The final dance at FYF was choreographed to “How’s That,” a song from her 2013 release, “EP2.” When she describes the story of the dance later, at Soho House, she’s solidly pragmatic about her future. (Raised on an infinite number of documentaries available on YouTube, young musicians are much less likely to believe a career in music is a long-lasting or solid thing.)

Twigs described the dance she and Sillis created, which saw each of the dancers menacing Twigs with their signature moves and then running off stage. Several times, Twigs chased the dancers and then stopped herself. When all of the dancers had left, she went to a small platform centered upsatge and collapsed, followed by the lights cutting out.

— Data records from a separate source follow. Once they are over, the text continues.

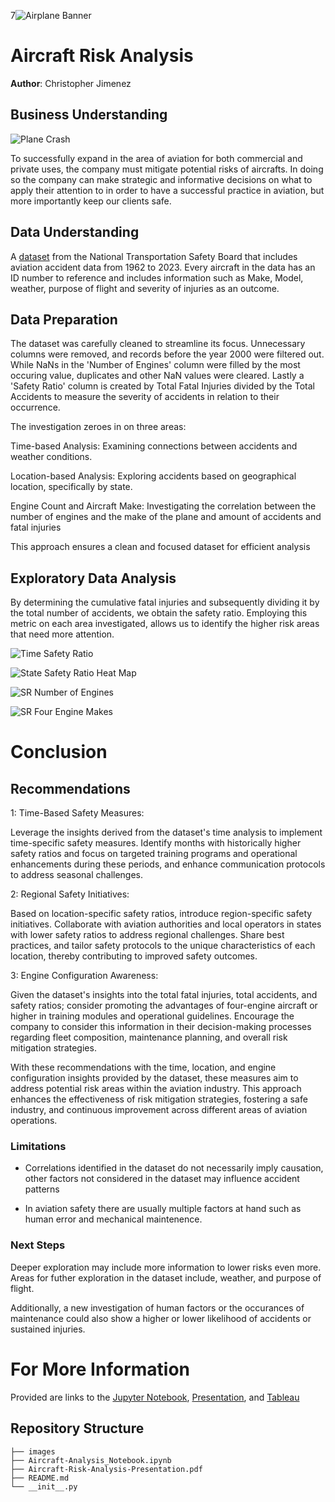 7![Airplane Banner](./images/Airplane-Banner.jpg)

# Aircraft Risk Analysis

**Author**: Christopher Jimenez

## Business Understanding

![Plane Crash](./images/Plane-Crash.jpg)

To successfully expand in the area of aviation for both commercial and private uses, the company must mitigate potential risks of aircrafts. 
In doing so the company can make strategic and informative decisions on what to apply their attention to in order to have a successful practice in aviation, but more importantly keep our clients safe.

## Data Understanding

A [dataset](https://www.kaggle.com/datasets/khsamaha/aviation-accident-database-synopses) from the National Transportation Safety Board that includes aviation accident data from 1962 to 2023. Every aircraft in the data has an ID number to reference and includes information such as Make, Model, weather, purpose of flight and severity of injuries as an outcome.

## Data Preparation

The dataset was carefully cleaned to streamline its focus. Unnecessary columns were removed, and records before the year 2000 were filtered out. While NaNs in the 'Number of Engines' column were filled by the most occuring value, duplicates and other NaN values were cleared. Lastly a 'Safety Ratio' column is created by Total Fatal Injuries divided by the Total Accidents to measure the severity of accidents in relation to their occurrence.

The investigation zeroes in on three areas:

Time-based Analysis: Examining connections between accidents and weather conditions.

Location-based Analysis: Exploring accidents based on geographical location, specifically by state.

Engine Count and Aircraft Make: Investigating the correlation between the number of engines and the make of the plane and amount of accidents and fatal injuries

This approach ensures a clean and focused dataset for efficient analysis


## Exploratory Data Analysis

By determining the cumulative fatal injuries and subsequently dividing it by the total number of accidents, we obtain the safety ratio. Employing this metric on each area investigated, allows us to identify the higher risk areas that need more attention.
 

![Time Safety Ratio](./images/SR-per-Month.png)

![State Safety Ratio Heat Map](./images/SR-per-State-Heat-Map.png)

![SR Number of Engines](./images/SR-per-Number-of-Engines.png) 

![SR Four Engine Makes](./images/SR-per-Four-Engine-Make.png)


# Conclusion

## Recommendations

1: Time-Based Safety Measures:

Leverage the insights derived from the dataset's time analysis to implement time-specific safety measures. Identify months with historically higher safety ratios and focus on targeted training programs and operational enhancements during these periods, and enhance communication protocols to address seasonal challenges.

2: Regional Safety Initiatives:

Based on location-specific safety ratios, introduce region-specific safety initiatives. Collaborate with aviation authorities and local operators in states with lower safety ratios to address regional challenges. Share best practices, and tailor safety protocols to the unique characteristics of each location, thereby contributing to improved safety outcomes.

3: Engine Configuration Awareness:

Given the dataset's insights into the total fatal injuries, total accidents, and safety ratios; consider promoting the advantages of four-engine aircraft or higher in training modules and operational guidelines. Encourage the company to consider this information in their decision-making processes regarding fleet composition, maintenance planning, and overall risk mitigation strategies.

With these recommendations with the time, location, and engine configuration insights provided by the dataset, these measures aim to address potential risk areas within the aviation industry. This approach enhances the effectiveness of risk mitigation strategies, fostering a safe industry, and continuous improvement across different areas of aviation operations.

### Limitations

- Correlations identified in the dataset do not necessarily imply causation, other factors not considered in the dataset may influence accident patterns

- In aviation safety there are usually multiple factors at hand such as human error and mechanical maintenence.
 

### Next Steps
Deeper exploration may include more information to lower risks even more. Areas for futher exploration in the dataset include, weather, and purpose of flight.

Additionally, a new investigation of human factors or the occurances of maintenance could also show a higher or lower likelihood of accidents or sustained injuries.

# For More Information 

Provided are links to the [Jupyter Notebook](./Aircraft-Analysis-Notebook.ipynb), [Presentation](./Aircraft-Risk-Analysis-Presentation.pdf), and [Tableau](https://public.tableau.com/app/profile/christopher.jimenez8117/viz/AircraftRiskAnalysisProject/AnalysisDashboard?publish=yes)

## Repository Structure

```
├── images
├── Aircraft-Analysis_Notebook.ipynb
├── Aircraft-Risk-Analysis-Presentation.pdf
├── README.md
└── __init__.py
```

“That dance signifies everybody leaving,” she said. “Everybody leaves you and you do get abandoned. You can put somebody’s name out there and help them get noticed and they’ll get work and build a career from dancing with you and go off and do their own thing. In the end, you’re the one that gets stabbed in the back. It’s like with your mom. You don’t realize how much washing and cleaning she does. You can seem ungrateful sometimes, because you don’t realize how much she’s doing for you, even when you don’t call her back that day. That’s the end bit, that thing of being thrown around, and at the end you’re completely by yourself. It’s sad, but it’s also kind of beautiful.”

Though she’s spent most of the time describing her band and her dancers and family, this feels like a protective move, predicting a breakup of her creative team that isn’t even near to happening yet. Is it?

“It’s gonna be the truth,” she says.